Bob and Martin had pushed on ahead, so Milch and myself eventually got round to following them. The third pitch of twenty five feet had an awkward take off.  At the bottom of the pitch, the way on was in a meandering rift that almost immediately opened out into the fourth pitch of fifty feet.  The landing on this fourth pitch was in a large rift.  At the head of the fifth pitch, an inlet came in from the side.  This fifth pitch of a hundred and thirty feet was made slightly damp by this.  The pitch is broken by a ledge about sixty feet down, so no individual climb in longer than sixty feet (surely 130 – 60 = 70 - Editor).  The bottom of this pitch was on a ledge some ten feet above the floor of the passage (sorry! That’s where the missing ten feet got to – Ed).  This is the ‘North Craven’ Passage.  Upstream, a mud bank with a ladder led to an extensive series of low passages, whilst downstream on the left of the passage was a small sump.  Continuing down the passage, a stream emerged from under a ruckle. Climbing the ruckle, one entered a large bedding plane.  The left side of this bedding plane is supposed to connect with the Far East Passage in Gaping Ghyll, through a four inch high passage.  Pushing on down the passage, you enter a largish chamber which, at the far side, has a stupendous stalactite, completely untouched.  The whole thing must be some ten feet in length and is a beautiful white.  Behind this, a muddy passage continues to a mud choke.  The formations in these lower passages vary from stalagmite bosses to delicate straws.  It is refreshing to find a place that still has its original atmosphere.  This atmosphere would almost certainly go if the Far East Passage was banged.  Without a doubt, the superb formations that make a fitting end to this equally superb hole would soon be smashed and the walls defaced.

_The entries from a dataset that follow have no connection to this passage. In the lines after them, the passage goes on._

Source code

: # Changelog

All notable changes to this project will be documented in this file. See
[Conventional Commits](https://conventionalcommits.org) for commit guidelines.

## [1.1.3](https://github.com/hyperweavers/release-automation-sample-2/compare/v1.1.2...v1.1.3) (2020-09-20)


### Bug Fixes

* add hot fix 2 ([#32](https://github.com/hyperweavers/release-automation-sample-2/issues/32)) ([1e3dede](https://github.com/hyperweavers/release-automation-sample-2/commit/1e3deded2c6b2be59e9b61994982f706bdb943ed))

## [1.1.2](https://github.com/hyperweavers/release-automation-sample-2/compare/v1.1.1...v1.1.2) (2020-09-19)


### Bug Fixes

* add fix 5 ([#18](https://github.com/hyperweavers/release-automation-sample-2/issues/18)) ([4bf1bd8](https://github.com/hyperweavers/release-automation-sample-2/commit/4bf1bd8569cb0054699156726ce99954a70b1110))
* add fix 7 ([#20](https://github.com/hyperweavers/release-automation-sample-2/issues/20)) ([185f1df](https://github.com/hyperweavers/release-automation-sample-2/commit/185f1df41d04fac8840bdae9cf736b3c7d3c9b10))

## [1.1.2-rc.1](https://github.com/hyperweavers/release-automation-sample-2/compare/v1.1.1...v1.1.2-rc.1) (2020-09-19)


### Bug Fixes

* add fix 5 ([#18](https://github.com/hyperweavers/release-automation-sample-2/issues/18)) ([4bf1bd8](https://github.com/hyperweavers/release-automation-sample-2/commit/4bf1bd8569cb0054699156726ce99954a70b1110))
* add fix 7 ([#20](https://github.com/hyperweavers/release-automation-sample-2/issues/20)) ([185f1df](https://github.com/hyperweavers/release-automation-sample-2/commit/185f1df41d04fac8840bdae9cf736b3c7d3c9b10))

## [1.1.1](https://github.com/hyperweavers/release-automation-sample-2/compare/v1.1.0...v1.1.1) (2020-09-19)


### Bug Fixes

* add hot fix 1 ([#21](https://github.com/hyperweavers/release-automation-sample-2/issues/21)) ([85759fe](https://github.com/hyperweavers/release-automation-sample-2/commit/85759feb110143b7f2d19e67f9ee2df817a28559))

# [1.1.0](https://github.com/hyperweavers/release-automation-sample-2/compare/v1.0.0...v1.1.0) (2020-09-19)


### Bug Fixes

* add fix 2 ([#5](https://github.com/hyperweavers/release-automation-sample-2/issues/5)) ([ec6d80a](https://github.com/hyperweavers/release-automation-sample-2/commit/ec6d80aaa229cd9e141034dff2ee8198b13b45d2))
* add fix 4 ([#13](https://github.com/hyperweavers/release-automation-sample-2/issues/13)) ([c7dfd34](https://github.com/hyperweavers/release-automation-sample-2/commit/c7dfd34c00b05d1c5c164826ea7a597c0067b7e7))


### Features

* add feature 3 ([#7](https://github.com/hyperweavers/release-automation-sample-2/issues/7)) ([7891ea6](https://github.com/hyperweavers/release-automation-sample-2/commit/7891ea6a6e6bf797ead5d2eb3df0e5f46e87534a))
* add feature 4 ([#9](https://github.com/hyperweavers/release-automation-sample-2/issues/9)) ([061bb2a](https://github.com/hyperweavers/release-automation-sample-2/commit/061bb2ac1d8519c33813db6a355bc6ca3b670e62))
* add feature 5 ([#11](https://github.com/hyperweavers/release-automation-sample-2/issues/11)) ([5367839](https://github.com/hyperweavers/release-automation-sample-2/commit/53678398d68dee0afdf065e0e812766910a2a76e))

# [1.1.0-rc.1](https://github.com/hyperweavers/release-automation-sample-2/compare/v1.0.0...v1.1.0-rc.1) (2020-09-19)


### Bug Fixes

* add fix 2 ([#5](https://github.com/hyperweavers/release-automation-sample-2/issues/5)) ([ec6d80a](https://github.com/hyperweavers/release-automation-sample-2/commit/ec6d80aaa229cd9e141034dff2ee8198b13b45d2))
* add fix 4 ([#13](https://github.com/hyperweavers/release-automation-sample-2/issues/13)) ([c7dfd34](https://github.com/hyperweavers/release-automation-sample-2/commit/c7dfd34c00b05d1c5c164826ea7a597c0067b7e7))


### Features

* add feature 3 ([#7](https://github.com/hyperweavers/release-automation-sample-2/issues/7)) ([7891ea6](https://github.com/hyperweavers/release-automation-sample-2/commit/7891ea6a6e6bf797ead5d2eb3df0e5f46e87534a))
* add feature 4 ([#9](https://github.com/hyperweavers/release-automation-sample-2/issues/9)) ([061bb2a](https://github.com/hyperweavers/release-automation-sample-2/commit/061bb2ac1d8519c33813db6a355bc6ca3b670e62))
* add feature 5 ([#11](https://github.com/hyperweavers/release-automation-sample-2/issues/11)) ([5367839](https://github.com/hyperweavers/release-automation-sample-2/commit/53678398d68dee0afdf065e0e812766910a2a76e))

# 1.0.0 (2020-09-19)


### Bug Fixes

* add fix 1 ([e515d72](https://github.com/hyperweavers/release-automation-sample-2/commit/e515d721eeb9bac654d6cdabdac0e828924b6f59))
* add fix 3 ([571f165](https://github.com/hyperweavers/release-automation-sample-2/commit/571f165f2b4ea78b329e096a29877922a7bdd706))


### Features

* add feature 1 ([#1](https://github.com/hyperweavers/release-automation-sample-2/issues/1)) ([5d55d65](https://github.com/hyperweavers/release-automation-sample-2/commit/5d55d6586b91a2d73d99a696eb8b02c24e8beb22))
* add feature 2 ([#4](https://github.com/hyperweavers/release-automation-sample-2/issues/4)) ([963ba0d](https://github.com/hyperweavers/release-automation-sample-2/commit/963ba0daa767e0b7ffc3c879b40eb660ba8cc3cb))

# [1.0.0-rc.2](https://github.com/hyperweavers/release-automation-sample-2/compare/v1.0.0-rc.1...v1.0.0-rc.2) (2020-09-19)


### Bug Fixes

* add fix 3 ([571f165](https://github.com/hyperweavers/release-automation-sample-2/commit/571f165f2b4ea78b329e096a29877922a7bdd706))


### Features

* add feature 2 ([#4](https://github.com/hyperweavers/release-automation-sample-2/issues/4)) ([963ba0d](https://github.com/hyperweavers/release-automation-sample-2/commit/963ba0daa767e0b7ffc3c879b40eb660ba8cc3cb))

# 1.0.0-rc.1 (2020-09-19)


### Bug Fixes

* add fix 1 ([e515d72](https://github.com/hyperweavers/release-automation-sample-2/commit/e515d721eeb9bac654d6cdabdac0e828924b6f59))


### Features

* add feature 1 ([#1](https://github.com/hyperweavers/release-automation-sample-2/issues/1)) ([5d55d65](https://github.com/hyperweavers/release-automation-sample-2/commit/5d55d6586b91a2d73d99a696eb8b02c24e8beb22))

Having seen all we wanted to, we started out.  The big pitch of one hundred and thirty feet was easy on the first part, but on the second part, the ladder cut across the shaft at an angle, and this tended to make one swing under the ladder for the last few feet.  This pitch was soon passed and the tackle coiled.  The fourth pitch was quickly passed and at the third pitch, tackle was hauled up the rift behind the ladder.  The actual climb was easy, but the take off was a problem. Baptistry Crawl was passed without too much difficulty.  With the most awkward parts of the pot passed, tackle hauling speeded up and the entrance pitch was soon reached.  With Bob at the top, and Martin half-way up, we hoped the tackle would not snag.  When Bob asked for some of the tackle to be tied on the rope, Milch just couldn’t resist tying everything on the rope just to see them suffer; and so up went the tackle with the ladder for the first pitch hooked on it.  That wasn’t planned!

Panic stricken, we watched the ladder rise.  Of course, we knew that they’d put the ladder down again – or rather, we hoped.  Many minutes later, the ladder appeared in the distance.  Relief. A quick climb and we were out. However, with no Crange, Brian of John in sight we had to carry all the tackle.  The walk over the fells was somewhat speeded up when it started to snow. A quick change, so that we didn’t miss any drinking time, and we were on our way.  The whole trip took only six hours, at the end of which you felt as if you had really achieved something.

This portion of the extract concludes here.